Probably Australia’s most fished trout river (anglers/kilometre/year) has rested for nearly three months. The opening weekend on the Eucumbene River is always expected to be a lot of fun, but often doesn’t live up to those expectations. However I always try to go up and see what’s going on, and try to be prepared. Andrew and I did a reconnaissance on the Friday night, heading up past Sawyers Hut through a blizzard, dodging snow ploughs and vehicles in ditches to find the Eucumbene River at the top of the bank careering past the Kiandra Bridge like a steam train on steroids. All I could think of was where were the fish going to be – and where were my big splitshot?
We left Adaminaby at 5.45 am on Saturday morning but we weren’t the first at the bridge. I had my eye on a spot about 100 metres downstream where the torrent broke away from the bridge pool into an eddy where there was some slack water I thought might be fishable. There were footsteps in the snow from the first arrivers, right to the spot – but they’d headed upstream and it didn’t look like they’d fished here. First cast, whammo! For Andrew, a few casts more and he was on. And so it continued. Not all action but frequent enough to keep us interested and excited.
The Eucumbene River downstream of the Kiandra Road Bridge
During a 5 hour session we walked from the bridge to the gorge and back, every step through virgin snow. It was truly magical and we had the place to ourselves until late morning when others arrived en masse. Bizarrely, at one spot on the edge of the bank was an artificial flower, a Marigold. We caught more fish standing by that Marigold than any other spot and it became difficult to trick Andrew away from it.
Sunday was a different day, the sun shone, the water had dropped a bit and we fished upstream from the bridge with moderate success. Mostly spawn run recovering rainbows. There were flyfishers and spin fishers everywhere; some truly unusual techniques being used which would have reinvented the way we considered fish behaviour if they’d actually caught anything. Plenty of fishers who thought it was okay to fish on the opposite bank, or 5 metres downstream as long as they didn’t make eye contact.

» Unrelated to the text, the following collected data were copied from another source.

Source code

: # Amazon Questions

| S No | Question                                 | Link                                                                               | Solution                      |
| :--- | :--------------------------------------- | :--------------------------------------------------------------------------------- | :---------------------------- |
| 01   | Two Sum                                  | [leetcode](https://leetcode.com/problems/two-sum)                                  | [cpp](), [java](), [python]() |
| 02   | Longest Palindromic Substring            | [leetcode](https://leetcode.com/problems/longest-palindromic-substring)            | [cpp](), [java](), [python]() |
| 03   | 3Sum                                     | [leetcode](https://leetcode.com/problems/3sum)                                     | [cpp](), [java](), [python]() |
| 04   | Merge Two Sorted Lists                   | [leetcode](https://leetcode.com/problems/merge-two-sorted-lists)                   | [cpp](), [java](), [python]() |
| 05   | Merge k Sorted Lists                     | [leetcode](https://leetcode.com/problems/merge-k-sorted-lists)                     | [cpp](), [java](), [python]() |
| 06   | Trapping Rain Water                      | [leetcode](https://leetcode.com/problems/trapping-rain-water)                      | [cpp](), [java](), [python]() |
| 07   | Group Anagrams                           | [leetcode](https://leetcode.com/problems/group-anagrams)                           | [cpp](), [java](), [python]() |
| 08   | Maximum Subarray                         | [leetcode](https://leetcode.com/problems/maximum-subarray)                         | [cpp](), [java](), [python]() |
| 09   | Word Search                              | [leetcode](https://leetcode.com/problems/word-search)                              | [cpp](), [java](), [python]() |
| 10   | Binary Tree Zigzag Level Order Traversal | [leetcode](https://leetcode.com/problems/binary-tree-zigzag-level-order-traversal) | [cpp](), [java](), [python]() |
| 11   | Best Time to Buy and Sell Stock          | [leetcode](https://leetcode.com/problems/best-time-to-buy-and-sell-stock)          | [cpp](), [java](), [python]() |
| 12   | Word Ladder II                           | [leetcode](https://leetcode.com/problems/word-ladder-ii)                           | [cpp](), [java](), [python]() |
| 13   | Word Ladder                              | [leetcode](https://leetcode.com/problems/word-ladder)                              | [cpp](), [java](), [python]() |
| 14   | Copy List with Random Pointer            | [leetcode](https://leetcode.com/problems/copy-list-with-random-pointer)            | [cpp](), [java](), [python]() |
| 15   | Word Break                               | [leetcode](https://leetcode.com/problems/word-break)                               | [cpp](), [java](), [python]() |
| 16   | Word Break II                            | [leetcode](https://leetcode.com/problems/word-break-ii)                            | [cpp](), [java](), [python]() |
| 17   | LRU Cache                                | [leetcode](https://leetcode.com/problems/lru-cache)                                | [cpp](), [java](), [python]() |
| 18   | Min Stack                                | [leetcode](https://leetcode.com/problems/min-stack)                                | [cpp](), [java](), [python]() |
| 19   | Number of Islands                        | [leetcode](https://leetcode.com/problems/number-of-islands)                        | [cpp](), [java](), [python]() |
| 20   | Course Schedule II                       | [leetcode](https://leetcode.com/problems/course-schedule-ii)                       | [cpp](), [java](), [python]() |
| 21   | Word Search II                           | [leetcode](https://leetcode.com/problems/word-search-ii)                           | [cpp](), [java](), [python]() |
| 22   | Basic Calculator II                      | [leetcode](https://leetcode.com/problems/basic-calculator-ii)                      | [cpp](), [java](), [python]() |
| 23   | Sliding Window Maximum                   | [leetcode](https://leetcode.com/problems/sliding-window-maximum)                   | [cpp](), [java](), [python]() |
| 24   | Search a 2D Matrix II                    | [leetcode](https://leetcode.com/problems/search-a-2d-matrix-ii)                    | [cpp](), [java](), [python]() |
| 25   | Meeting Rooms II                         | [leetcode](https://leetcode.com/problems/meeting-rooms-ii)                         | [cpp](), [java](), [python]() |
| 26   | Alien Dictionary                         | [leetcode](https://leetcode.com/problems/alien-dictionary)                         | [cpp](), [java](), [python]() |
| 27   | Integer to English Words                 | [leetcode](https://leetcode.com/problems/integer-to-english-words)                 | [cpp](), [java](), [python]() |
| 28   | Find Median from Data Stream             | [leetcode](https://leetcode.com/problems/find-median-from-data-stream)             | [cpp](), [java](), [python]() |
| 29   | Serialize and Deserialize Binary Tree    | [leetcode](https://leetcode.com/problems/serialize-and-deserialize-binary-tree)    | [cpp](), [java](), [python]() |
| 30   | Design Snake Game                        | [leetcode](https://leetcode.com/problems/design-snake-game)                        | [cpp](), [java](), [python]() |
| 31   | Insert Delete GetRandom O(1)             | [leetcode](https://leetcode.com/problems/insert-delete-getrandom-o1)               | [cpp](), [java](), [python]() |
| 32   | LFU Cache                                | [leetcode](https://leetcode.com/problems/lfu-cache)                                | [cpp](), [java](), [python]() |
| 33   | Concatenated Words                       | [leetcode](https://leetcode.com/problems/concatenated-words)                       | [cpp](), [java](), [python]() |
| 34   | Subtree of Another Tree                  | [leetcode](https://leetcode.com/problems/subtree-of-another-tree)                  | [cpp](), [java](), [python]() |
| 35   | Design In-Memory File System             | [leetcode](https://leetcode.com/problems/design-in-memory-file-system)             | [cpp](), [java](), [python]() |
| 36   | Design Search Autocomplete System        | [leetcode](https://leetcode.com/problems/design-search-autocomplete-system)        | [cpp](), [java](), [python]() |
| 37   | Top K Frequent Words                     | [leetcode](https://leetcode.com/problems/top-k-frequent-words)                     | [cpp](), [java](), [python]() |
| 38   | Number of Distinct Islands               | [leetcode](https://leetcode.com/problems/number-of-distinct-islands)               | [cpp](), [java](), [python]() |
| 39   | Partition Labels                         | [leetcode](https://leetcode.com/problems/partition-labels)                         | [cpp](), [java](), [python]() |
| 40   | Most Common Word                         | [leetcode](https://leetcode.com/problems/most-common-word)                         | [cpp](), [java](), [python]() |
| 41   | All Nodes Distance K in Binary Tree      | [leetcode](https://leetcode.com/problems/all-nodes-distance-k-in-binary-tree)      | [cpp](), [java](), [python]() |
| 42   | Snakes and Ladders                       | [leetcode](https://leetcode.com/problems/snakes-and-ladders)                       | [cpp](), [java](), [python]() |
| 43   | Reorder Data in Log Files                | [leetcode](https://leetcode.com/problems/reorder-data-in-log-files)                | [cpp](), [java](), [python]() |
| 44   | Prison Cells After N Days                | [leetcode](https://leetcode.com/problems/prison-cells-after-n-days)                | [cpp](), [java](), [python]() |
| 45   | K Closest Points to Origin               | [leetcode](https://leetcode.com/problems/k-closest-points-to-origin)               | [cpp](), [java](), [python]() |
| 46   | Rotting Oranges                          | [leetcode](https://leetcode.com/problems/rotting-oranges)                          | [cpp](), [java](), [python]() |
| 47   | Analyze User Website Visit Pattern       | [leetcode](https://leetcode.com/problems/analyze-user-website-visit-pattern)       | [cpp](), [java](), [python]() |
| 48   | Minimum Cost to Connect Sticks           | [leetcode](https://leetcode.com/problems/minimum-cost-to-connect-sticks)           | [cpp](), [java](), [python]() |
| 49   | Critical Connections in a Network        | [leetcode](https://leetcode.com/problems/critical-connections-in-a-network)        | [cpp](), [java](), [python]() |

Monday was back to true form. The Sharks had won, but we were still on the river by 6 am in freezing horizontal rain. The river was even higher, had broken its bank in several spots, and it was 150 metres wide and completely covered the track at one point. I’ve never seen the river like that and it was truly impressive. Fishing got tougher. I landed a few; Andrew dropped a couple out of an eddy near a torrent that just stuck their heads into the current once hooked and ripped off line before either straightening hooks or just finding another way to gain freedom.
It really didn’t matter, it had been a great weekend, and the weather kept everyone else away. As I walked back to the bridge in the late morning a procession of four wheel drives, camper trailers and boats were heading west, bailing out, disheartened by the conditions. “Tell‘em they don’t know what they’re missing,” I thought. One last hook up in the bridge pool as someone came over in the now brightening day to ask how we’d done. He had no intention of fishing again, and was heading home.
About half our fish were on Glo-bugs; the rest on a mix of nymphs – with tungsten of course. I was using 3 or 4 of the largest split shot, and have a new right ear piercing (and a headache) as a result of a wind gust and mistimed cast.
Back on the lake/river tomorrow and hanging around all weekend. Eucumbene is at 53% and rising; Tantangara at an almost all time high of 67%, and Jindabyne at 81%. Fishing reports have been scarce which I think is mainly due to the weather.